Loewenberg then discussed the underlying dynamic, by which preventative measures (such as building basic infrastructure for water and sanitation, or providing financial assistance to make people more resilient before the crisis hits) are dismissed by policy-makers as "too expensive." Rather, they wait to act until the crisis occurs, which is far more costly both financially and to people's health. He calls this dynamic the “politics of scarcity.” This type of politics is great for fundraising, but terrible for people’s underlying situation, because those situations are never changed when assistance only comes when things have already become a full-crisis. What’s more, Loewenberg explained that the types of people who are usually hit hardest by these crises are the politically disenfranchised, often indigenous people or other politically disenfranchised minorities, including those in the US most affected by Hurricane Katrina.

Moving on, Loewenberg began to discuss countries that are making progress with hunger problems, and what the primary cause of that success is. He explained that some countries in Latin America have successfully addressed pervasive hunger problems recently, which is largely a factor of political will.  Still, there is the case of Guatemala, which is not considered poor relative to its surrounding neighbors, there are still persistent hunger problems among the country's large indigenous population, and this is largely because of political disenfranchisement.

Speaking on the efficacy and economics of food aid, Loewenberg argued that the way the United States delivers food aid to foreign countries is nothing short than absurd. Specifically, numerous researchers and even the GAO have produced studies analyzing the costs, and in general, the U.S. loses about 50 cents on every 1-dollar spent on food aid. What is the reason for this? In fact, the program has not changed much since it was started by the Kennedy administration in the 1960s.The U.S. still ships commodities abroad on American-flagged ships, which exist largely only for this program (most ships are registered in Liberia, Panama, or the Marshall Island).  Further, the US differs from almost every other donors because it ships actual food bought on US commodities exchanges, rather than sending cash for local purchase, which is what most countries do.  We now know that this method is highly inefficient because when you ship food into local markets, you’re flooding the markets and may actual do damage by undermining local farmers. Efforts to reform this type of food aid, first under the Bush administration and currently by the Obama administration, have been blocked both by the shipping industry and the agriculture industry because they stand to profit from current system.

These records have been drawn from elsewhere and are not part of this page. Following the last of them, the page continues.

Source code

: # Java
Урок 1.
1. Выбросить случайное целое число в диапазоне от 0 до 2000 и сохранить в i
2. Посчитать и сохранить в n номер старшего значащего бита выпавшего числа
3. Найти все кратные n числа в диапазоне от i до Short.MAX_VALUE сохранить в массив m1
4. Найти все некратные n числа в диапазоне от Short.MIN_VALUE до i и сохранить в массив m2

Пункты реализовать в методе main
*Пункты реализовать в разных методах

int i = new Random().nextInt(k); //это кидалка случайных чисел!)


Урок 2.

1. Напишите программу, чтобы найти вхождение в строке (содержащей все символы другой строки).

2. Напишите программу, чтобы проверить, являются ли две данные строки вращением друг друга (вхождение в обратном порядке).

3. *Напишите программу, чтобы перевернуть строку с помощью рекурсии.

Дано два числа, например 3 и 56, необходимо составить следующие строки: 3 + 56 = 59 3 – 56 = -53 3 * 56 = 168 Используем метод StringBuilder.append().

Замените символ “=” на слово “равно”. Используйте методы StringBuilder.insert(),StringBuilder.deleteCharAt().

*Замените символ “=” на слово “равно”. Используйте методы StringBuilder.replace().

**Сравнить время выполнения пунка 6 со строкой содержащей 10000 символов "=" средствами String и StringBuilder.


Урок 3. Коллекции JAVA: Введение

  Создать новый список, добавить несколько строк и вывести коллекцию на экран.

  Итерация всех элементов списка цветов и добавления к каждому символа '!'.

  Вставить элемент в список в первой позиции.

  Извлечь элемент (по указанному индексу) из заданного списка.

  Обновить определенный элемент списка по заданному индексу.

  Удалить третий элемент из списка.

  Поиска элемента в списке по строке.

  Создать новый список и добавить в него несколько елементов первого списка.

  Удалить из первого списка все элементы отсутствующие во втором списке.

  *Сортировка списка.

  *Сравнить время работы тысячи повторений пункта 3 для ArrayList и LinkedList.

Sam concluded by arguing that because much foreign aid is given for reasons other than its stated purpose - helping people - but instead of strategic or diplomatic reasons, it is no wonder that it does not work very well. This misalignment of underlying interests corrupts the entire institution of aid itself. As a possible model for reform, he cited the Report of the Massachusetts Sanitary Commission of 1850, which presented the political and economic case for implementing long-term public health and infrastructure programs, which said that many argue that these types of programs are too expensive, the most wasteful course of all is to do nothing.

Closing the discussion, participants of the Lab began to consider corruption on both ends of the foreign aid spectrum, on the donor end which is self-interested, and on the receiving end - national governments that receive the aid - which often lack the political will to help their own poor and do not use the funding to deal with underlying issues. Participants agreed that the whole system seems broken. At this point, one participant pointed out what he considered to be the key problems in foreign food aid policy from Sam’s presentation. The Fundraising account: wait until it’s a full-grown crisis, delay for self-interested reasons; the capital investment account: what we need is a major upfront investment, rather than a reactive emergency response that doesn’t address underlying infrastructure issues; and the capacity account: do we actually have the resources necessary to develop third-world countries? And even if our ends are true and not corrupt, will corruption on the ground hamper us from doing so? There was a consensus among participants of the Lab that these key issues must be addressed in order for foreign aid policy to be steered in a better direction.